Dick Rigatti has seen the snapshots of nude Iraqi prisoners with their American captors grinning in the background. It makes him angry.
The former prisoner of war recalls 1945, when he watched his German captors become defeated captives. He and his fellow soldiers had a chance for revenge, but didn't take it, he said. They knew better.
"An officer could have stood over me and beat me with a whip, and I would never have done that," Rigatti, 80, of Fox Chapel, Allegheny County, said Tuesday. He believes the American soldiers accused of mistreating the Iraqis "should get the works. They should be hung for doing these things to these guys."
Rigatti is among a chorus of former war prisoners who expressed anger -- or at least bewilderment -- at the actions of the American soldiers and the sexual humiliation photographed at the Abu Ghraib prison in Iraq.
"It sounds so unreal what's happened there and the pictures they're shooting," said Mike Dobda, 82, of Kennedy, whose B-26 was shot down while bombing a railroad bridge in Euskirchen, Germany, on Feb. 13, 1945. "I've never seen anything like that."
Rigatti, Dobda and other World War II and Korean War-era POWs remember suffering from hunger, cold, beatings and mostly fear. It was a period of their lives when any future was uncertain.

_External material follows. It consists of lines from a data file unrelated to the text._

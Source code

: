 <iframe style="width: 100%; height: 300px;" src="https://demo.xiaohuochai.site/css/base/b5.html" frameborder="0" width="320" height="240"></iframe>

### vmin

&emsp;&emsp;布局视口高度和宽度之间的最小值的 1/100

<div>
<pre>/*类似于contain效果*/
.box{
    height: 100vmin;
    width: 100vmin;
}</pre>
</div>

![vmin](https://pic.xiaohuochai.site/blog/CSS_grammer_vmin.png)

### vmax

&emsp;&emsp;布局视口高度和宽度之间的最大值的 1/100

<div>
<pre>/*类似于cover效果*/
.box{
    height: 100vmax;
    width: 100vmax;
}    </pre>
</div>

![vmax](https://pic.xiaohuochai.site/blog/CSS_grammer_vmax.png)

James Lippke spent nearly three years in a Chinese prison camp after being captured in 1950 north of the 38th Parallel in Korea. His first year of imprisonment was marked by extreme hunger and cold.
"A lot of guys died from dysentery, not enough food," said Lippke, 71, of Penn Hills. "When you went to sleep, your teeth would chatter. You didn't know if you would wake up or not."
Today, he turns on the television only to turn away when news of the captured Iraqis comes on.
"It's bad enough to go through, but to see somebody else go through it is terrible, too," said Lippke, his voice breaking with emotion. "They shouldn't have been doing that. It's not right to do that to any human being."
Lippke said abuses happen in war.
"If you see your buddy killed beside you, you want to go and just tear them to pieces," Lippke said of the enemy. "It's a natural instinct in a way. But it isn't the correct thing to do."
Frank Kravetz, 80, of Chalfant, still carries 100 pieces of shrapnel in his left leg and ankle from a 20mm shell that hit his B-17 Flying Fortress. Because he was too injured to abandon the plane on his own, crewmates strapped Kravetz into a parachute and tossed him out.
He landed safely near Hanover, Germany, and spent nearly three months hospitalized behind enemy lines. He later was moved to a prison camp and endured a forced march to Moosburg, Germany.
Kravetz is withholding judgment on U.S. soldiers in Iraq. "Atrocities are committed in wartime," Kravetz said. "Sometimes bad judgment does develop. I don't know yet. I'd like to hear some more."
Howard Lowenberg, 78, of Penn Hills, came to America when he was 10 because he was denied schooling in his German homeland. He's Jewish, and his parents were killed in the Holocaust. He fought for the United States and was captured in the Battle of the Bulge. He was held in two prison camps from December 1944 to May 1945.
"I'll grant you, we all had some kind of mistreatment," Lowenberg said. "But I never heard of anything going as far as what they did over there."
Additional Information:
Treatment of prisoners of war
The Third Geneva Convention on the treatment of prisoners of war includes bans on:Article 17: Physical or mental torture, threatening, insulting or exposure to 'unpleasant or disadvantageous treatment of any kind.'
Article 87: Punishment of a group for the acts of an individual, corporal punishment, imprisonment in cells without daylight or 'any form of torture or cruelty.'
Article 130: 'Willful killing, torture or inhuman treatment, including biological experiments, willfully causing great suffering or serious injury to body or health' or forcing a prisoner to serve in enemy forces.